_ASSIGNMENT:_ Write out nothing but the lines from the one containing "This project implements" through the last line below, both included, and without the pictures.

==================================================

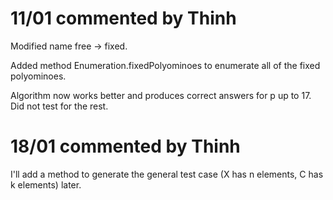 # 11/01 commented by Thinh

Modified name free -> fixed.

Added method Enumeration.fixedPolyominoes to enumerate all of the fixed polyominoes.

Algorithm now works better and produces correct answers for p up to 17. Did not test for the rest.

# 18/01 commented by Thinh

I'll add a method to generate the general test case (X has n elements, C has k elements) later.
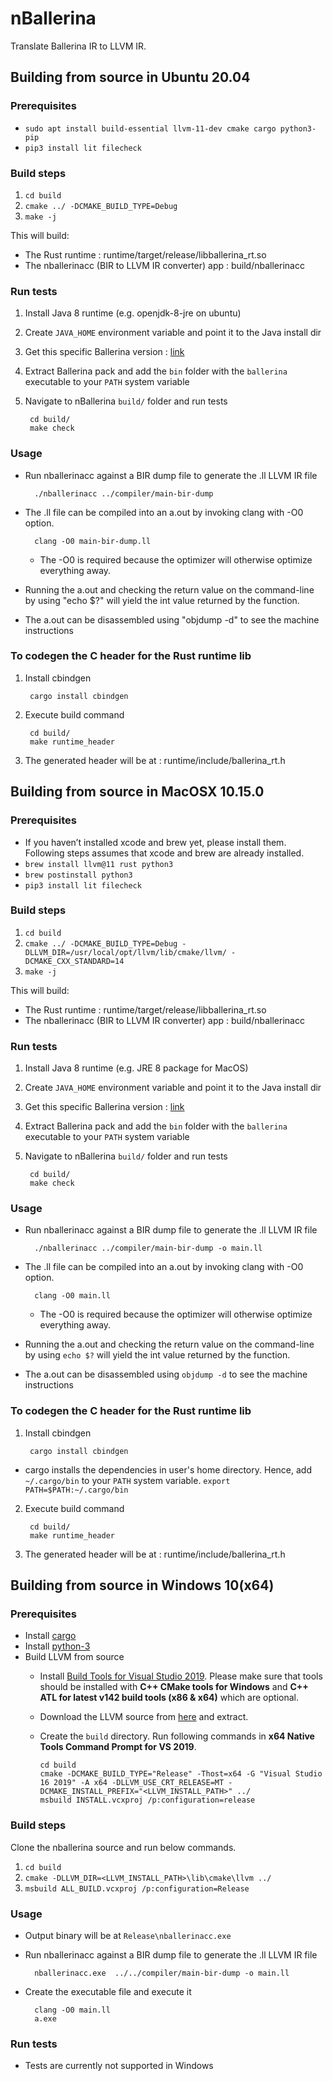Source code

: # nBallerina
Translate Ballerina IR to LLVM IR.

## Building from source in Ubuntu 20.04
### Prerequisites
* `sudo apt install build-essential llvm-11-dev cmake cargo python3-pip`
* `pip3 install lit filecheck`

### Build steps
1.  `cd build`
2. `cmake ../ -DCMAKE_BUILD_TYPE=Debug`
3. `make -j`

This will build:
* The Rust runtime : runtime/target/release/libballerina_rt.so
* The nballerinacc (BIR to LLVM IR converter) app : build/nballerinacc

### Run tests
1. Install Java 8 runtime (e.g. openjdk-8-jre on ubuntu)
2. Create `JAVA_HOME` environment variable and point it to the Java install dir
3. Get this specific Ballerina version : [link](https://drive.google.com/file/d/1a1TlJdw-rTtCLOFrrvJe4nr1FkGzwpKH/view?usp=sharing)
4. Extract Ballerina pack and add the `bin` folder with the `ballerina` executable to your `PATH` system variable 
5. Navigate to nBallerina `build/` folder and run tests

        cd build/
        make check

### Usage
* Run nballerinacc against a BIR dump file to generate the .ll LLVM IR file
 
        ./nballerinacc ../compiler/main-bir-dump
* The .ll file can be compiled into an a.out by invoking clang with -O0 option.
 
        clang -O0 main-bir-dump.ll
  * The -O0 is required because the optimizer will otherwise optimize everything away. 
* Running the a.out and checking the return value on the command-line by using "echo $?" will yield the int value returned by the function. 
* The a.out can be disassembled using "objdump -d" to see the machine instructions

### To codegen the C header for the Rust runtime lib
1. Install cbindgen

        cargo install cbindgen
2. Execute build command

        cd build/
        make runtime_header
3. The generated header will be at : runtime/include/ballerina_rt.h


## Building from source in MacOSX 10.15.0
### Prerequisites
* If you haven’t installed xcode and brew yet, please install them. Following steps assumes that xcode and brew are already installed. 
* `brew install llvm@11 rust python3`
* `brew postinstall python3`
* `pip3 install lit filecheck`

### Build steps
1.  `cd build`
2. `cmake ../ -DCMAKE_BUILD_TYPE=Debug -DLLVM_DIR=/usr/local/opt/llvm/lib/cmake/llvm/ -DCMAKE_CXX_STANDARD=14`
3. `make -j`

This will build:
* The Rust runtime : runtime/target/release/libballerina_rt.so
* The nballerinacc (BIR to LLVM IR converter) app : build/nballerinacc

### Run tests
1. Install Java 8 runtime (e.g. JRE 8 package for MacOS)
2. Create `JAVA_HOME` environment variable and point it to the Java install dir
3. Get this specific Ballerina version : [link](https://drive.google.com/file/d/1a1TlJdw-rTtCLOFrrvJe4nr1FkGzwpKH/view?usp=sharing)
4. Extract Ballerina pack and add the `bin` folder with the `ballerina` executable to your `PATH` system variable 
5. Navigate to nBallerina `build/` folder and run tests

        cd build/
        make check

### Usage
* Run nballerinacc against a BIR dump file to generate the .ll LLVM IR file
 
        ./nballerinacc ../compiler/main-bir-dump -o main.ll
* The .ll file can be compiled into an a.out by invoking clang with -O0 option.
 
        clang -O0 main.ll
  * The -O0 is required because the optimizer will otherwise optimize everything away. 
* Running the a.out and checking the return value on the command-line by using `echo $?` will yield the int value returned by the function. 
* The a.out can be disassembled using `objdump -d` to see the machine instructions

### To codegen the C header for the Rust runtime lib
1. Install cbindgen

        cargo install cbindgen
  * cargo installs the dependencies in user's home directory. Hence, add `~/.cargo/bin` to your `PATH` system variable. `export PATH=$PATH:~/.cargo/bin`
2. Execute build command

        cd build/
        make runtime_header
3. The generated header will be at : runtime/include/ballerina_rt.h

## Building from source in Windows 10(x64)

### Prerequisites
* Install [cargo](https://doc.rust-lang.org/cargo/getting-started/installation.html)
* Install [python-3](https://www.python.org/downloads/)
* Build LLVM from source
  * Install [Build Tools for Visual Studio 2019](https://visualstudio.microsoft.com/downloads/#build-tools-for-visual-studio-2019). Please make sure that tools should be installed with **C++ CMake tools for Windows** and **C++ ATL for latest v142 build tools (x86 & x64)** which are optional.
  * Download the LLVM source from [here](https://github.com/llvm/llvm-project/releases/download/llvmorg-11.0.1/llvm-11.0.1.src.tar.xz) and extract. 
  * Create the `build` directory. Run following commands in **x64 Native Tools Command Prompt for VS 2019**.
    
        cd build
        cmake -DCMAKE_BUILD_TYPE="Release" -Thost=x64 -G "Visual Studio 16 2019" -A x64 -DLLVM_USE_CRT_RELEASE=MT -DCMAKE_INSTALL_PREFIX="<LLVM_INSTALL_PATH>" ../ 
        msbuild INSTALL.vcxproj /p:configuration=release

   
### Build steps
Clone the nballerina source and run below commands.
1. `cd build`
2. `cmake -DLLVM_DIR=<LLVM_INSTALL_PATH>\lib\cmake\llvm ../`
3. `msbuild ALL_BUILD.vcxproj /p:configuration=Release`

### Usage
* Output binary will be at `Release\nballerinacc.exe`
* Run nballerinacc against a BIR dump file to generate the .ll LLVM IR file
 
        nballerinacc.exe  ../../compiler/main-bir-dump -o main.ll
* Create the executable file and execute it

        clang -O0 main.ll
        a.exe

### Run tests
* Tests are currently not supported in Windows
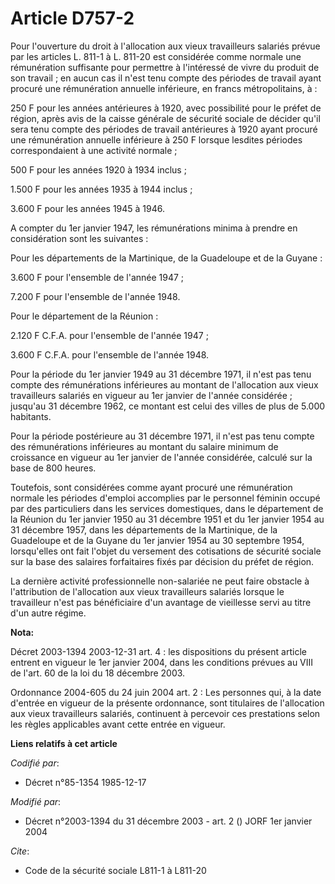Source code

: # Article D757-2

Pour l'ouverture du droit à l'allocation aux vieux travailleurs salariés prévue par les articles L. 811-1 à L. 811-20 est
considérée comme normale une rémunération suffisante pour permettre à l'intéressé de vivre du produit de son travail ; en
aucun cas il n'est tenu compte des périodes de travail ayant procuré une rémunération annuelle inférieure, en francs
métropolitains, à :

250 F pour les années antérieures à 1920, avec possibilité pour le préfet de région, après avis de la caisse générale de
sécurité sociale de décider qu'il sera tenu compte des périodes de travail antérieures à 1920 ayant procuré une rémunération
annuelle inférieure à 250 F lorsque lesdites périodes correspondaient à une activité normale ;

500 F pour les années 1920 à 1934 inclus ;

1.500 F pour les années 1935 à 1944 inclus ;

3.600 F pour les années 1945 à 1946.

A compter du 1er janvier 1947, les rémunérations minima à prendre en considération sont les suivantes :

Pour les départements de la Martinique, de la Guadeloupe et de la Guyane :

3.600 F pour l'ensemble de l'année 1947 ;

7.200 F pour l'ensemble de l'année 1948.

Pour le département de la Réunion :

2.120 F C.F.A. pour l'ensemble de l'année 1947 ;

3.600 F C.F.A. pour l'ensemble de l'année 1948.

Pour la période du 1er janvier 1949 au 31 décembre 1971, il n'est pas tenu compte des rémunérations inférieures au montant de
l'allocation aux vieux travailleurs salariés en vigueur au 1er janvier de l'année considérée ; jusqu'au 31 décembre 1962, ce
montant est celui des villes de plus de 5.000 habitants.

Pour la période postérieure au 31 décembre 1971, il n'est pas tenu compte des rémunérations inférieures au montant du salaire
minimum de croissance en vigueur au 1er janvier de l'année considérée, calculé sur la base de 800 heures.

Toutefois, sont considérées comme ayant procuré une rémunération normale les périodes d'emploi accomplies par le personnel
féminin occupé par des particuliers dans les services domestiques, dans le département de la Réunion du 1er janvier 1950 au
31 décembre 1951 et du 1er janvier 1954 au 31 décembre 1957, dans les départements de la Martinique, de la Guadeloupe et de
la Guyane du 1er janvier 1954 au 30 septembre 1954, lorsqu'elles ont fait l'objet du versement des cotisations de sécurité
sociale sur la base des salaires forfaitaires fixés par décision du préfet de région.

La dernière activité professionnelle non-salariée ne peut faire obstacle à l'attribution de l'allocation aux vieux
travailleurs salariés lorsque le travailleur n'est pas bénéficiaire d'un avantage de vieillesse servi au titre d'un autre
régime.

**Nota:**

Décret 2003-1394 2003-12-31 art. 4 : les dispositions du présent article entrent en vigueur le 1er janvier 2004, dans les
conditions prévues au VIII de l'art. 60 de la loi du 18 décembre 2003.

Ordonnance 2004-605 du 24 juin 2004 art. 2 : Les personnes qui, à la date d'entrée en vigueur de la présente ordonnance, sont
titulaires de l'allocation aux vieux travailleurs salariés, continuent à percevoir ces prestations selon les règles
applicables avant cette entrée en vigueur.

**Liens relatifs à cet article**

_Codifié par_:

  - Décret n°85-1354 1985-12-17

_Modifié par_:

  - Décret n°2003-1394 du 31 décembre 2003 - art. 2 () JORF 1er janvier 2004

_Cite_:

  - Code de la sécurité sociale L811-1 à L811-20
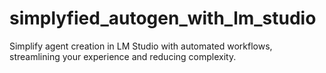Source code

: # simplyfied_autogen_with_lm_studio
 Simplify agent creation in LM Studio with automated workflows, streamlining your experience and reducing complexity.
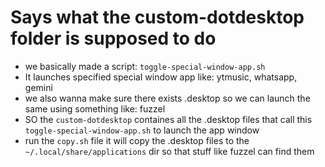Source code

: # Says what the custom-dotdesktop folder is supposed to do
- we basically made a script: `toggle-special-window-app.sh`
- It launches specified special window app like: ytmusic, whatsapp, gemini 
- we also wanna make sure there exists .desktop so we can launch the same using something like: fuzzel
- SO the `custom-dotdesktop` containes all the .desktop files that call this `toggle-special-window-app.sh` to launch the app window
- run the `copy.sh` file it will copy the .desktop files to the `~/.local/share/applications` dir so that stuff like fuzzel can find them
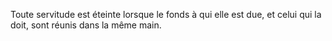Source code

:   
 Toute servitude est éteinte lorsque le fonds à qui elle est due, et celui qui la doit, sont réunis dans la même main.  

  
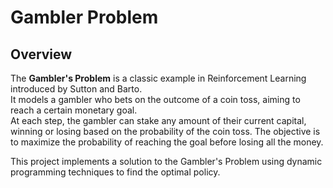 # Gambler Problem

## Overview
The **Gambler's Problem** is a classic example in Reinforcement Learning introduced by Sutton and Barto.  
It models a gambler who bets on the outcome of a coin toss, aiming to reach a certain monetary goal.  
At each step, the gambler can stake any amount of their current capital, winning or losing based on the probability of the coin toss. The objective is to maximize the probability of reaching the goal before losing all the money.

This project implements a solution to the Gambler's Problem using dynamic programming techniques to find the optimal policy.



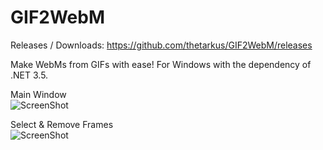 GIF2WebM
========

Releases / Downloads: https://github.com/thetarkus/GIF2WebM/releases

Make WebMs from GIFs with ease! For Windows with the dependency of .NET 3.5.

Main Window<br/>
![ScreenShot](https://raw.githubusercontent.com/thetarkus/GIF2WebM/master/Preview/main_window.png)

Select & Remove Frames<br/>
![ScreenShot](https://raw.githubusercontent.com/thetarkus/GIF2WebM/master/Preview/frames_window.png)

==================================================

_ANSWER TO THIS PROBLEM:_
This project implements a solution to the Gambler's Problem using dynamic programming techniques to find the optimal policy.



 GIF2WebM
========

Releases / Downloads: https://github.com/thetarkus/GIF2WebM/releases

Make WebMs from GIFs with ease! For Windows with the dependency of .NET 3.5.

Main Window<br/>
![ScreenShot](https://raw.githubusercontent.com/thetarkus/GIF2WebM/master/Preview/main_window.png)

Select & Remove Frames<br/>
![ScreenShot](https://raw.githubusercontent.com/thetarkus/GIF2WebM/master/Preview/frames_window.png)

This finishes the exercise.